From the first line to the last, print the material exactly, skipping the pictures.

INPUT DATA:
....
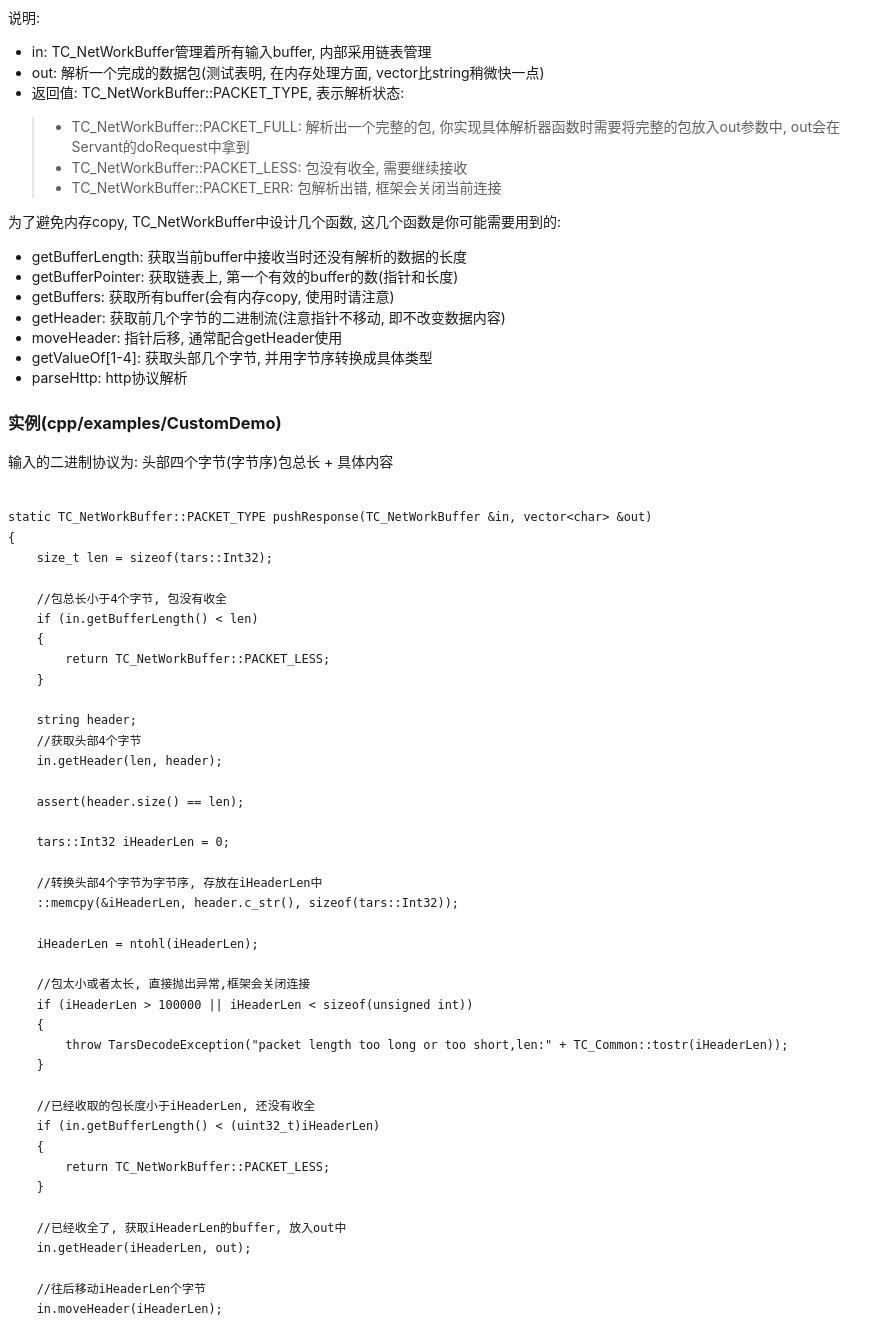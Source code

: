 说明:
- in: TC_NetWorkBuffer管理着所有输入buffer, 内部采用链表管理
- out: 解析一个完成的数据包(测试表明, 在内存处理方面, vector<char>比string稍微快一点)
- 返回值: TC_NetWorkBuffer::PACKET_TYPE, 表示解析状态:
>- TC_NetWorkBuffer::PACKET_FULL: 解析出一个完整的包, 你实现具体解析器函数时需要将完整的包放入out参数中, out会在Servant的doRequest中拿到
>- TC_NetWorkBuffer::PACKET_LESS: 包没有收全, 需要继续接收
>- TC_NetWorkBuffer::PACKET_ERR: 包解析出错, 框架会关闭当前连接

为了避免内存copy, TC_NetWorkBuffer中设计几个函数, 这几个函数是你可能需要用到的:

- getBufferLength: 获取当前buffer中接收当时还没有解析的数据的长度
- getBufferPointer: 获取链表上, 第一个有效的buffer的数(指针和长度)
- getBuffers: 获取所有buffer(会有内存copy, 使用时请注意)
- getHeader: 获取前几个字节的二进制流(注意指针不移动, 即不改变数据内容)
- moveHeader: 指针后移, 通常配合getHeader使用
- getValueOf[1-4]: 获取头部几个字节, 并用字节序转换成具体类型
- parseHttp: http协议解析


### 实例(cpp/examples/CustomDemo)

输入的二进制协议为: 头部四个字节(字节序)包总长 + 具体内容

```

static TC_NetWorkBuffer::PACKET_TYPE pushResponse(TC_NetWorkBuffer &in, vector<char> &out)
{
	size_t len = sizeof(tars::Int32);

    //包总长小于4个字节, 包没有收全
	if (in.getBufferLength() < len)
	{
		return TC_NetWorkBuffer::PACKET_LESS;
	}

	string header;
    //获取头部4个字节
	in.getHeader(len, header);

	assert(header.size() == len);

	tars::Int32 iHeaderLen = 0;

    //转换头部4个字节为字节序, 存放在iHeaderLen中
	::memcpy(&iHeaderLen, header.c_str(), sizeof(tars::Int32));

	iHeaderLen = ntohl(iHeaderLen);

    //包太小或者太长, 直接抛出异常,框架会关闭连接
	if (iHeaderLen > 100000 || iHeaderLen < sizeof(unsigned int))
	{
		throw TarsDecodeException("packet length too long or too short,len:" + TC_Common::tostr(iHeaderLen));
	}

    //已经收取的包长度小于iHeaderLen, 还没有收全
	if (in.getBufferLength() < (uint32_t)iHeaderLen)
	{
		return TC_NetWorkBuffer::PACKET_LESS;
	}

    //已经收全了, 获取iHeaderLen的buffer, 放入out中
	in.getHeader(iHeaderLen, out);

    //往后移动iHeaderLen个字节
    in.moveHeader(iHeaderLen);
```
....
PROBLEM SOLUTION:
Source code

: 说明:
- in: TC_NetWorkBuffer管理着所有输入buffer, 内部采用链表管理
- out: 解析一个完成的数据包(测试表明, 在内存处理方面, vector<char>比string稍微快一点)
- 返回值: TC_NetWorkBuffer::PACKET_TYPE, 表示解析状态:
>- TC_NetWorkBuffer::PACKET_FULL: 解析出一个完整的包, 你实现具体解析器函数时需要将完整的包放入out参数中, out会在Servant的doRequest中拿到
>- TC_NetWorkBuffer::PACKET_LESS: 包没有收全, 需要继续接收
>- TC_NetWorkBuffer::PACKET_ERR: 包解析出错, 框架会关闭当前连接

为了避免内存copy, TC_NetWorkBuffer中设计几个函数, 这几个函数是你可能需要用到的:

- getBufferLength: 获取当前buffer中接收当时还没有解析的数据的长度
- getBufferPointer: 获取链表上, 第一个有效的buffer的数(指针和长度)
- getBuffers: 获取所有buffer(会有内存copy, 使用时请注意)
- getHeader: 获取前几个字节的二进制流(注意指针不移动, 即不改变数据内容)
- moveHeader: 指针后移, 通常配合getHeader使用
- getValueOf[1-4]: 获取头部几个字节, 并用字节序转换成具体类型
- parseHttp: http协议解析


### 实例(cpp/examples/CustomDemo)

输入的二进制协议为: 头部四个字节(字节序)包总长 + 具体内容

```

static TC_NetWorkBuffer::PACKET_TYPE pushResponse(TC_NetWorkBuffer &in, vector<char> &out)
{
	size_t len = sizeof(tars::Int32);

    //包总长小于4个字节, 包没有收全
	if (in.getBufferLength() < len)
	{
		return TC_NetWorkBuffer::PACKET_LESS;
	}

	string header;
    //获取头部4个字节
	in.getHeader(len, header);

	assert(header.size() == len);

	tars::Int32 iHeaderLen = 0;

    //转换头部4个字节为字节序, 存放在iHeaderLen中
	::memcpy(&iHeaderLen, header.c_str(), sizeof(tars::Int32));

	iHeaderLen = ntohl(iHeaderLen);

    //包太小或者太长, 直接抛出异常,框架会关闭连接
	if (iHeaderLen > 100000 || iHeaderLen < sizeof(unsigned int))
	{
		throw TarsDecodeException("packet length too long or too short,len:" + TC_Common::tostr(iHeaderLen));
	}

    //已经收取的包长度小于iHeaderLen, 还没有收全
	if (in.getBufferLength() < (uint32_t)iHeaderLen)
	{
		return TC_NetWorkBuffer::PACKET_LESS;
	}

    //已经收全了, 获取iHeaderLen的buffer, 放入out中
	in.getHeader(iHeaderLen, out);

    //往后移动iHeaderLen个字节
    in.moveHeader(iHeaderLen);
```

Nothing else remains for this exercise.